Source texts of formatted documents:

========================

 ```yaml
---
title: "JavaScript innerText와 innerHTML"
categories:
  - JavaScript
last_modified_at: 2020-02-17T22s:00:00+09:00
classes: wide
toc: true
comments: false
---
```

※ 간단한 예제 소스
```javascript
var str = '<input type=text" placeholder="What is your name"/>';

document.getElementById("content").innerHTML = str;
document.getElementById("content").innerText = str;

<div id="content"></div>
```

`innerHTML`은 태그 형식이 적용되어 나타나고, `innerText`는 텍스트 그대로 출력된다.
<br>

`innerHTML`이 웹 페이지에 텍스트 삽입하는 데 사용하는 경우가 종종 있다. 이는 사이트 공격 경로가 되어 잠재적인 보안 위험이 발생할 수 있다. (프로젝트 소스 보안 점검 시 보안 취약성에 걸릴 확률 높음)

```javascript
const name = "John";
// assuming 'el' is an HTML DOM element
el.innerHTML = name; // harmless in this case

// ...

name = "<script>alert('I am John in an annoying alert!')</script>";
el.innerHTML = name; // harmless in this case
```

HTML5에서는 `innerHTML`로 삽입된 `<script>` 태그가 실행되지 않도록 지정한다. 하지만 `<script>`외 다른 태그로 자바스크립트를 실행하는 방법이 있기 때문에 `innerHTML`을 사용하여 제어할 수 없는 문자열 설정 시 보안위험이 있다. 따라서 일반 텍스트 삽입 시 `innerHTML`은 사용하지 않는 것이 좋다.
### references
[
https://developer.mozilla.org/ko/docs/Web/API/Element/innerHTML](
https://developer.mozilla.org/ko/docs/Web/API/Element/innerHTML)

========================

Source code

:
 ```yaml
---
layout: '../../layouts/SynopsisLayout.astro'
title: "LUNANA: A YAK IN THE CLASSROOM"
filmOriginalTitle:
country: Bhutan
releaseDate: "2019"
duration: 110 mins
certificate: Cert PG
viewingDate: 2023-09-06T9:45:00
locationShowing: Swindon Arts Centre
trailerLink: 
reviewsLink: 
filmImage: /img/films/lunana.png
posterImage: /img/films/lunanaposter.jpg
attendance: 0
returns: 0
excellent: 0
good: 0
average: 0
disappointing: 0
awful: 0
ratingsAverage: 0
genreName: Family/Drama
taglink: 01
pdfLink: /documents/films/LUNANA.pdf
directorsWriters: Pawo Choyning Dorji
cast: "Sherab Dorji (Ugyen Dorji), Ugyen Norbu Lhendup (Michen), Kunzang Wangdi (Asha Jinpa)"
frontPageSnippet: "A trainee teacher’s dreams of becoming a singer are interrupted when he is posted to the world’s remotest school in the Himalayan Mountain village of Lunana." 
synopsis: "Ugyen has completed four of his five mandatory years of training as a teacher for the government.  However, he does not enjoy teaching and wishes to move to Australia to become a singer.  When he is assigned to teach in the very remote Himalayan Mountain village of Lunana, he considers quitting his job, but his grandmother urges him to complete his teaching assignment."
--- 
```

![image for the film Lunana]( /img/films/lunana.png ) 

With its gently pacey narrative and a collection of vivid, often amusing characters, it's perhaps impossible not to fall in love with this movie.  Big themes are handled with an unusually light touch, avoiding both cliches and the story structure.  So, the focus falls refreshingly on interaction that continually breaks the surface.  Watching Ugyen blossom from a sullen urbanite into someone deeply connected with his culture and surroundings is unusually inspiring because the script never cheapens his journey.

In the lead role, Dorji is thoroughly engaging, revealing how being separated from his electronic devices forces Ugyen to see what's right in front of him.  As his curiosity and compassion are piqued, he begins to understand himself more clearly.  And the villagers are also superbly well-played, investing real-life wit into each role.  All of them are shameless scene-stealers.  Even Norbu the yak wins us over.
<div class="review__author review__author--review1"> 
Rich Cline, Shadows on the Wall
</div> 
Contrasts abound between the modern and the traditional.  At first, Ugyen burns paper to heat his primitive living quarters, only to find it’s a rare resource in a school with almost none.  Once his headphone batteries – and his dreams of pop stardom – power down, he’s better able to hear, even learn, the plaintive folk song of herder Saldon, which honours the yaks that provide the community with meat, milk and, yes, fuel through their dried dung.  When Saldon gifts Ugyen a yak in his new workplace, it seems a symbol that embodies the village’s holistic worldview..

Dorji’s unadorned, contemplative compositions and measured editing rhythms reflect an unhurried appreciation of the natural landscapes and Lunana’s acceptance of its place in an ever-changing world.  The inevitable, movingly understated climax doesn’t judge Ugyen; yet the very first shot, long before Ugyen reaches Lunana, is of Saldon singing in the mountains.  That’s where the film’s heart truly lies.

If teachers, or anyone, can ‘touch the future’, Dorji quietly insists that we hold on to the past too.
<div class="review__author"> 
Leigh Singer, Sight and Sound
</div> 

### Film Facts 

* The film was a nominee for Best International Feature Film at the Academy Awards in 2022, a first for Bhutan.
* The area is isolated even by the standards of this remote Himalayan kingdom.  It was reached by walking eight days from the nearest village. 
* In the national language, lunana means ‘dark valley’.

========================

Given the records above, reproduce precisely and only the lines between the line holding "If teachers, or" and the line holding "means ‘dark valley’.", inclusive.

If teachers, or anyone, can ‘touch the future’, Dorji quietly insists that we hold on to the past too.
<div class="review__author"> 
Leigh Singer, Sight and Sound
</div> 

### Film Facts 

* The film was a nominee for Best International Feature Film at the Academy Awards in 2022, a first for Bhutan.
* The area is isolated even by the standards of this remote Himalayan kingdom.  It was reached by walking eight days from the nearest village. 
* In the national language, lunana means ‘dark valley’.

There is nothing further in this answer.